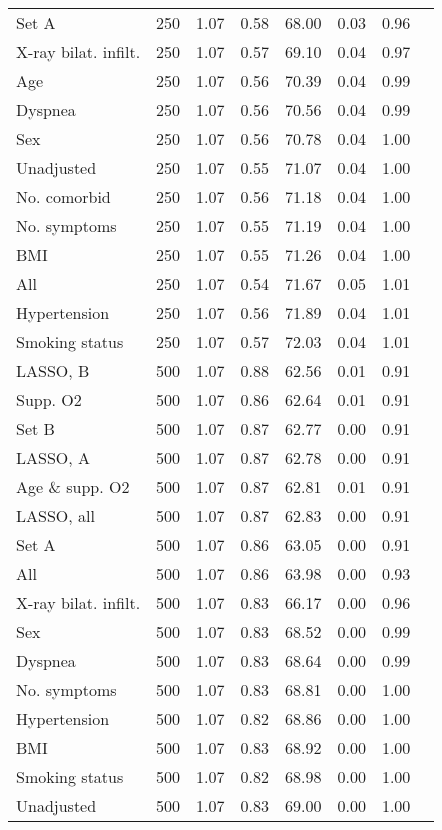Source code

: \documentclass{article}
\begin{document}
{\begin{longtable}{lccccccc}
Set A & 250 & 1.07 & 0.58 & 68.00 & 0.03 & 0.96\\
X-ray bilat. infilt. & 250 & 1.07 & 0.57 & 69.10 & 0.04 & 0.97\\
Age & 250 & 1.07 & 0.56 & 70.39 & 0.04 & 0.99\\
Dyspnea & 250 & 1.07 & 0.56 & 70.56 & 0.04 & 0.99\\
Sex & 250 & 1.07 & 0.56 & 70.78 & 0.04 & 1.00\\
Unadjusted & 250 & 1.07 & 0.55 & 71.07 & 0.04 & 1.00\\
No. comorbid & 250 & 1.07 & 0.56 & 71.18 & 0.04 & 1.00\\
No. symptoms & 250 & 1.07 & 0.55 & 71.19 & 0.04 & 1.00\\
BMI & 250 & 1.07 & 0.55 & 71.26 & 0.04 & 1.00\\
All & 250 & 1.07 & 0.54 & 71.67 & 0.05 & 1.01\\
Hypertension & 250 & 1.07 & 0.56 & 71.89 & 0.04 & 1.01\\
Smoking status & 250 & 1.07 & 0.57 & 72.03 & 0.04 & 1.01\\ \midrule
LASSO, B & 500 & 1.07 & 0.88 & 62.56 & 0.01 & 0.91\\
Supp. O2 & 500 & 1.07 & 0.86 & 62.64 & 0.01 & 0.91\\
Set B & 500 & 1.07 & 0.87 & 62.77 & 0.00 & 0.91\\
LASSO, A & 500 & 1.07 & 0.87 & 62.78 & 0.00 & 0.91\\
Age \& supp. O2 & 500 & 1.07 & 0.87 & 62.81 & 0.01 & 0.91\\
LASSO, all & 500 & 1.07 & 0.87 & 62.83 & 0.00 & 0.91\\
Set A & 500 & 1.07 & 0.86 & 63.05 & 0.00 & 0.91\\
All & 500 & 1.07 & 0.86 & 63.98 & 0.00 & 0.93\\
X-ray bilat. infilt. & 500 & 1.07 & 0.83 & 66.17 & 0.00 & 0.96\\
Sex & 500 & 1.07 & 0.83 & 68.52 & 0.00 & 0.99\\
Dyspnea & 500 & 1.07 & 0.83 & 68.64 & 0.00 & 0.99\\
No. symptoms & 500 & 1.07 & 0.83 & 68.81 & 0.00 & 1.00\\
Hypertension & 500 & 1.07 & 0.82 & 68.86 & 0.00 & 1.00\\
BMI & 500 & 1.07 & 0.83 & 68.92 & 0.00 & 1.00\\
Smoking status & 500 & 1.07 & 0.82 & 68.98 & 0.00 & 1.00\\
Unadjusted & 500 & 1.07 & 0.83 & 69.00 & 0.00 & 1.00\\

\end{longtable}}
\end{document}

Work request: Everything above from the line containing "Smoking status & 250" down to the line containing "LASSO, all &" is to be transcribed exactly, with both of those lines included and nothing else added.

Response to this exercise:
Smoking status & 250 & 1.07 & 0.57 & 72.03 & 0.04 & 1.01\\ \midrule
LASSO, B & 500 & 1.07 & 0.88 & 62.56 & 0.01 & 0.91\\
Supp. O2 & 500 & 1.07 & 0.86 & 62.64 & 0.01 & 0.91\\
Set B & 500 & 1.07 & 0.87 & 62.77 & 0.00 & 0.91\\
LASSO, A & 500 & 1.07 & 0.87 & 62.78 & 0.00 & 0.91\\
Age \& supp. O2 & 500 & 1.07 & 0.87 & 62.81 & 0.01 & 0.91\\
LASSO, all & 500 & 1.07 & 0.87 & 62.83 & 0.00 & 0.91\\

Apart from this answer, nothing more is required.